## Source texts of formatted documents
----

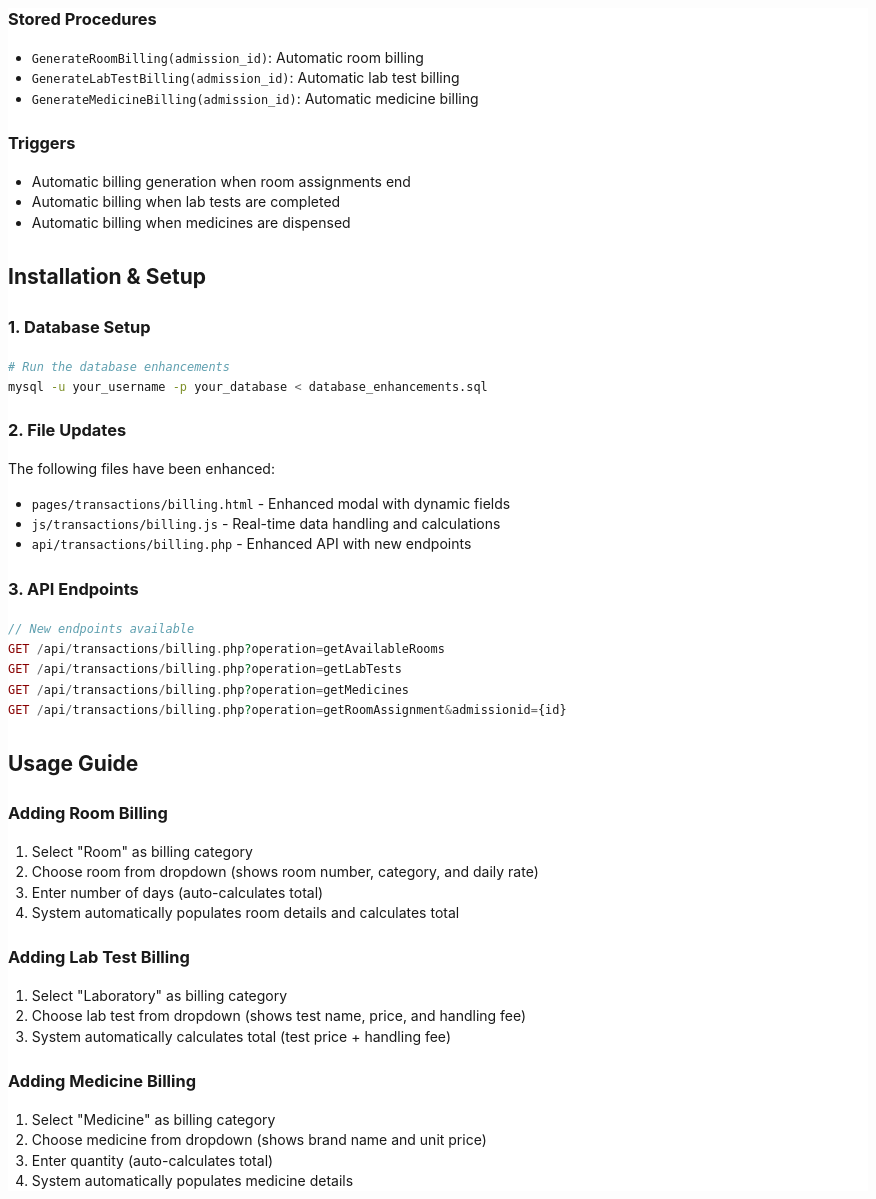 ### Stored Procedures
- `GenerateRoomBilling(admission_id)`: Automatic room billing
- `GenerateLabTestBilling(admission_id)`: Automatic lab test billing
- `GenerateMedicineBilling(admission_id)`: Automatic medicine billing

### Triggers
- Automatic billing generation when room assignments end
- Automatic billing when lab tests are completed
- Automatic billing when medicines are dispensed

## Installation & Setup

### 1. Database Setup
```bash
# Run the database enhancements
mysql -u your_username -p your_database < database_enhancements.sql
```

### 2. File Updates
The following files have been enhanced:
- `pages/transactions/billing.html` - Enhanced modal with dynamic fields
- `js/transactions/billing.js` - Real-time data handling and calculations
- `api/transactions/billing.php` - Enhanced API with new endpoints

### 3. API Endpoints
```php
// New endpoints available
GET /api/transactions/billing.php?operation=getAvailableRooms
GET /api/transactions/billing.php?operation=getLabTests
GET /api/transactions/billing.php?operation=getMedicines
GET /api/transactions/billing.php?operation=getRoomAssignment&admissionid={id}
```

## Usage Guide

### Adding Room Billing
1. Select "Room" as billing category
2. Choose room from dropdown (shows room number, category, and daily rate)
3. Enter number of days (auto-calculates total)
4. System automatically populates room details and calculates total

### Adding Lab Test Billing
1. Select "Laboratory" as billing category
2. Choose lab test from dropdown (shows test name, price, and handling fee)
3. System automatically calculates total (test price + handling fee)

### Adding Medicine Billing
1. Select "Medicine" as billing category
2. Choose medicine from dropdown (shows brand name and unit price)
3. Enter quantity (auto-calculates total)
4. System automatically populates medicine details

----

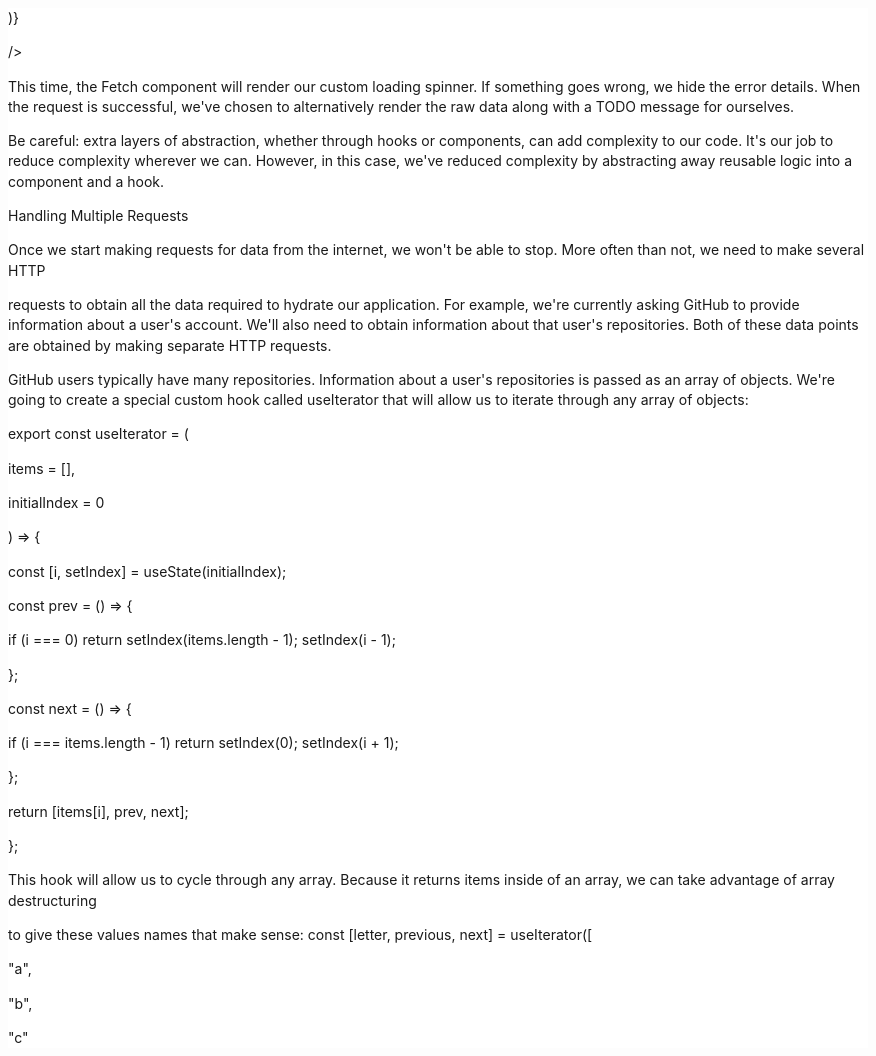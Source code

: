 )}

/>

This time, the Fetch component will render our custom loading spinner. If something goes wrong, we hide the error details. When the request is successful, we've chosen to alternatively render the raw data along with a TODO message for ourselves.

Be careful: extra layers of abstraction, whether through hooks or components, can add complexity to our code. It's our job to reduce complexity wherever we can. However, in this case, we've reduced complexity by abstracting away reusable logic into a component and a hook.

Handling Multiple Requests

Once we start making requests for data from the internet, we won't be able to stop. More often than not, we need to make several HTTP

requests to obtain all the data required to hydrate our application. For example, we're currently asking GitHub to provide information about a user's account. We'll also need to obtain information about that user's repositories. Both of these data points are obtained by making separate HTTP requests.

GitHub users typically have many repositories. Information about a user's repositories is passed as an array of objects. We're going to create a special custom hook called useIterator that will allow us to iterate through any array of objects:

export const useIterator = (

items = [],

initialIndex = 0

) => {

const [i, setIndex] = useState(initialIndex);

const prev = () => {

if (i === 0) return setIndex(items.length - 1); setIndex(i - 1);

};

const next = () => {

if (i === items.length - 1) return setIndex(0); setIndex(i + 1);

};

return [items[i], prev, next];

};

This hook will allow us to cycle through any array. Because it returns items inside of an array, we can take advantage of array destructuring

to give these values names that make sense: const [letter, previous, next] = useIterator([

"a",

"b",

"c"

----

## Your instructions
The lines to extract from the data above begin with the line containing "The following files" and end with the line containing "with new endpoints". Extract them exactly, including both.

## Solution for this task
The following files have been enhanced:
- `pages/transactions/billing.html` - Enhanced modal with dynamic fields
- `js/transactions/billing.js` - Real-time data handling and calculations
- `api/transactions/billing.php` - Enhanced API with new endpoints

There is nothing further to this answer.